県案でない「新たな案」を
◇湖南・栗東市
栗東市のRD社産廃処分場汚染問題は、大詰めを迎えている。県は、国の支援が受けられる産廃特措法の申請期限がきたことを理由に、処分場を遮水壁で囲み原位置で浄化する県の対策案に対し、今月中に国松正一市長の合意を取りつけ、決着を図る方針だ。そこで次期衆院選で滋賀第3選挙区から立候補予定の三氏に、打開策を聞いた。今回は民主党現職の三日月大造衆院議員である。【石川政実】
県は、周辺七自治会の過半数以上が反対であっても、今月中に国松市長の合意を取りつけ、県案で強行する方針だが。
三日月 県は変に産廃特措法の期限(平成二十五年三月)などをちらつかせて、拙速にやるべきではない。むしろ、いまの県案でない「新たな案」をつくるべきです。RD問題は、量、質両面から対策をとる必要がある。県案に反対の周辺自治会の思いは、有害物をはっきりさせて、どけてくれというものです。それに対する県の歩み寄りがまったくない。県は、高密度電気探査など四項目を県案に追加したが、本質的な解決策にはなっていない。県案で最も足りないのは、有害物の定義と、「有害物は全量どける」という言い切りができていないことです。

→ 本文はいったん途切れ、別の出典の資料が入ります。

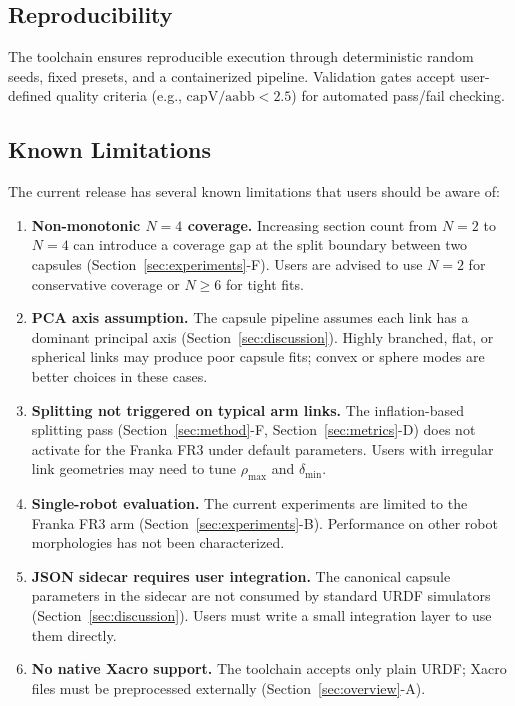 \subsection{Reproducibility}

The toolchain ensures reproducible execution through deterministic random seeds, fixed presets, and a containerized pipeline. Validation gates accept user-defined quality criteria (e.g., $\mathrm{capV/aabb} < 2.5$) for automated pass/fail checking.

\subsection{Known Limitations}

The current release has several known limitations that users should be aware of:

\begin{enumerate}
    \item \textbf{Non-monotonic $N=4$ coverage.} Increasing section count from $N=2$ to $N=4$ can introduce a coverage gap at the split boundary between two capsules (Section~\ref{sec:experiments}-F). Users are advised to use $N=2$ for conservative coverage or $N \geq 6$ for tight fits.

    \item \textbf{PCA axis assumption.} The capsule pipeline assumes each link has a dominant principal axis (Section~\ref{sec:discussion}). Highly branched, flat, or spherical links may produce poor capsule fits; convex or sphere modes are better choices in these cases.

    \item \textbf{Splitting not triggered on typical arm links.} The inflation-based splitting pass (Section~\ref{sec:method}-F, Section~\ref{sec:metrics}-D) does not activate for the Franka FR3 under default parameters. Users with irregular link geometries may need to tune $\rho_{\max}$ and $\delta_{\min}$.

    \item \textbf{Single-robot evaluation.} The current experiments are limited to the Franka FR3 arm (Section~\ref{sec:experiments}-B). Performance on other robot morphologies has not been characterized.

    \item \textbf{JSON sidecar requires user integration.} The canonical capsule parameters in the sidecar are not consumed by standard URDF simulators (Section~\ref{sec:discussion}). Users must write a small integration layer to use them directly.

    \item \textbf{No native Xacro support.} The toolchain accepts only plain URDF; Xacro files must be preprocessed externally (Section~\ref{sec:overview}-A).
\end{enumerate}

県は、有害物を撤去しようにも受入先がないとしているが。
三日月 県環境事業公社が昨年十月、甲賀市に開設したクリーンセンター滋賀(産廃管理型最終処分場)があるじゃないですか。大阪湾のフェニックスだけが、全てではない。
ただ現実問題として産廃特措法の期限が迫っているわけだが。
三日月 産廃特措法の期限を理由に、県の対策がいいかげんになり、みんなの合意と納得が得られなければ、特措法の期限を延ばせばいい。事実、環境省も、特別措置法は伸ばさざるを得ないという考えです。嘉田知事は昨年十一月十三日、国に政策提案(予算要望)をするために上京され、私ども民主党の県選出国会議員にも産廃特措法の延長を要望された。私どもは「産廃特措法の延長はすぐにやりましょう」と言ったら、嘉田知事は「ちょっとまってください」とおっしゃった。「いま延長になったら、(県案で)まとまるものもまとまらない」と。「それなら住民の合意が得られる案にして下さい」と、私たちは待っているんです。でも県が強引にことを運ぼうとするなら、(これを阻止する意味でも)与党も巻き込んで特別措置法の延長を急ぐ必要が出てきますね。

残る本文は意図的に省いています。